One final, very important observation is that in a lab setting, the parameters are very limited. You may not be able to test your hypothesis due to the extent of the experiment - maybe it is too big and too expensive. With Computational Science, the possibilities are almost endless; time is not a factor and available/non-available resources are irrelevant. 

Submitted by person11d on Fri, 08/04/2017 - 22:58 · Permalink

Honestly, I don't remember much of what I did in science when I was in school. I know it wasn't as technologically involved as what I've seen so far. The most technology we used was a calculator or a microscope. 

One example I could conduct with my class is create a model of the importance of a balanced ecosystem. I imagine you can program enough creatures to function in a certain manner to display the balance of a variety of organisms and the consequences of an imbalanced one. 
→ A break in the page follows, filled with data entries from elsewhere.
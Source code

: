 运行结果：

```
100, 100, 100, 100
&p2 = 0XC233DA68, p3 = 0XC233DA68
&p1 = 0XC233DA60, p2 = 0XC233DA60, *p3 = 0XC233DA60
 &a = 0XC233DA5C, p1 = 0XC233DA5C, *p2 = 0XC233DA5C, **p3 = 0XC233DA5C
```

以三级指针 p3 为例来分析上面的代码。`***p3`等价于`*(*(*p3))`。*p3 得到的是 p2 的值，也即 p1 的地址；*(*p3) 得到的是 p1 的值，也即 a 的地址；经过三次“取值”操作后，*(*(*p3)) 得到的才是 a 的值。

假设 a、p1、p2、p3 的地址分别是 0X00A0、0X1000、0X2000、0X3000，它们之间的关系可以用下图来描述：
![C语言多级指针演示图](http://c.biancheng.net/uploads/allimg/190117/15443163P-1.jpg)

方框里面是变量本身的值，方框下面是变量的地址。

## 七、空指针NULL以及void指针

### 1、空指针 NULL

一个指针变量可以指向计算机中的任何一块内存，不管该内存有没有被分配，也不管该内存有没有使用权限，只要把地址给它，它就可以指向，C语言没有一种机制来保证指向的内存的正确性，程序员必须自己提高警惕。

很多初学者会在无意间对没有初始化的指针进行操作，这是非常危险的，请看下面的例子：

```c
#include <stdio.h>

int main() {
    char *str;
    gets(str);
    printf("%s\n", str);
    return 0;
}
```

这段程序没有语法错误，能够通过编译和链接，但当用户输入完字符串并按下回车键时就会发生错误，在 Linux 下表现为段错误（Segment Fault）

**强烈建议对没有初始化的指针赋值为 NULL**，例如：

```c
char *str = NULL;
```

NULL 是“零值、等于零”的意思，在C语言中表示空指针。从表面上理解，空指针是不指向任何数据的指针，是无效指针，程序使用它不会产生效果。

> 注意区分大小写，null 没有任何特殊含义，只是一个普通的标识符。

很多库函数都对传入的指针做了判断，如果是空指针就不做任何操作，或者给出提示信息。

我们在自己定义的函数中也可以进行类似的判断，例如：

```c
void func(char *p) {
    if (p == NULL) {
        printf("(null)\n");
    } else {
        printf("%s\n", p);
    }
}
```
Submitted by jstblue on Sun, 08/27/2017 - 04:47 · Permalink

Computational science is very different what I learned in school.  My classes were text-booked based with lots of lecture notes that I doodled on to retain content.  Classes were centered around remembering information.  I didn't do experiments until I took AP classes in HS.  In contrast, computational science is creating models for solving real world problems.  I like how the focus is on how parts and systems are interconnected and related to one another.  

One example I could conduct in my class is to have students create a model of how people's actions affect recycling in NYC. Students could then create an artwork using recycled materials to illustrate their model or an artwork inspired by the process of creating their model or a peer's model.